# What the task requires
Please return every line of the records that contains the word "Testing".

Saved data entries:
--

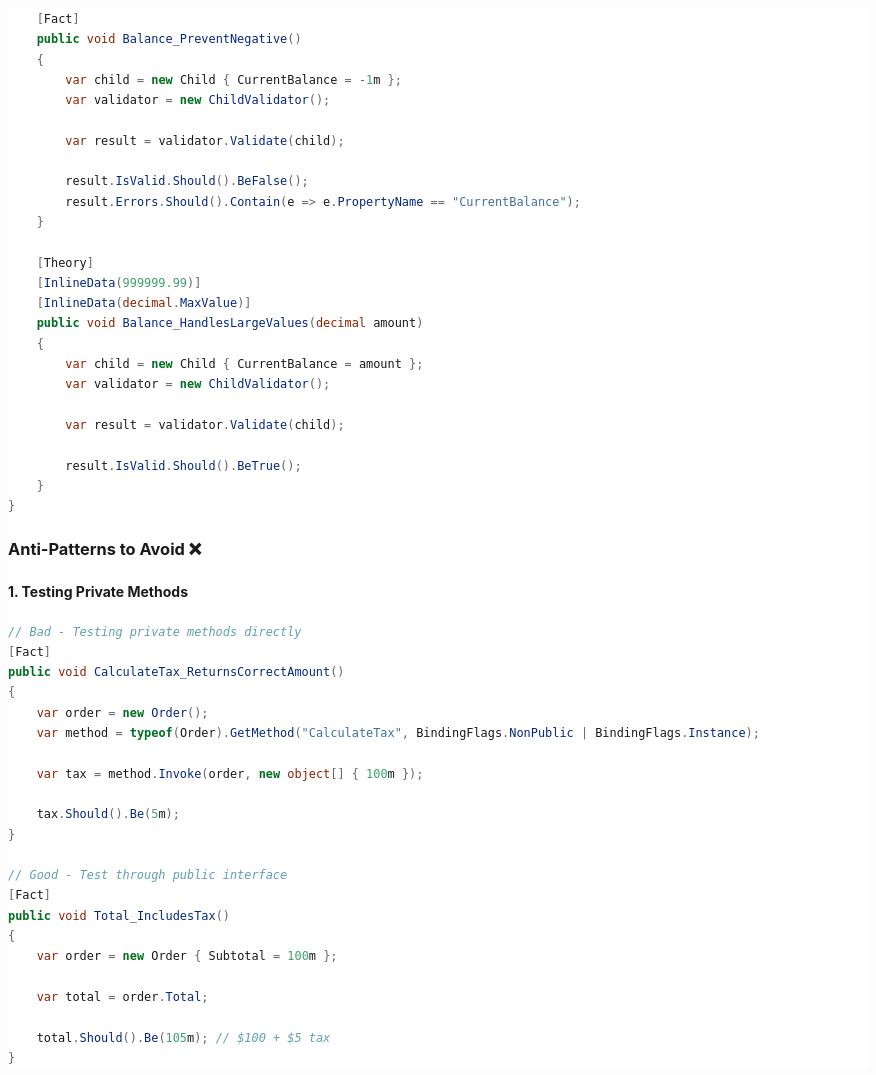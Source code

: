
 ```csharp
    [Fact]
    public void Balance_PreventNegative()
    {
        var child = new Child { CurrentBalance = -1m };
        var validator = new ChildValidator();

        var result = validator.Validate(child);

        result.IsValid.Should().BeFalse();
        result.Errors.Should().Contain(e => e.PropertyName == "CurrentBalance");
    }

    [Theory]
    [InlineData(999999.99)]
    [InlineData(decimal.MaxValue)]
    public void Balance_HandlesLargeValues(decimal amount)
    {
        var child = new Child { CurrentBalance = amount };
        var validator = new ChildValidator();

        var result = validator.Validate(child);

        result.IsValid.Should().BeTrue();
    }
}
```

### Anti-Patterns to Avoid ❌

#### 1. Testing Private Methods
```csharp
// Bad - Testing private methods directly
[Fact]
public void CalculateTax_ReturnsCorrectAmount()
{
    var order = new Order();
    var method = typeof(Order).GetMethod("CalculateTax", BindingFlags.NonPublic | BindingFlags.Instance);

    var tax = method.Invoke(order, new object[] { 100m });

    tax.Should().Be(5m);
}

// Good - Test through public interface
[Fact]
public void Total_IncludesTax()
{
    var order = new Order { Subtotal = 100m };

    var total = order.Total;

    total.Should().Be(105m); // $100 + $5 tax
}
```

--

# Output for this exercise
#### 1. Testing Private Methods
// Bad - Testing private methods directly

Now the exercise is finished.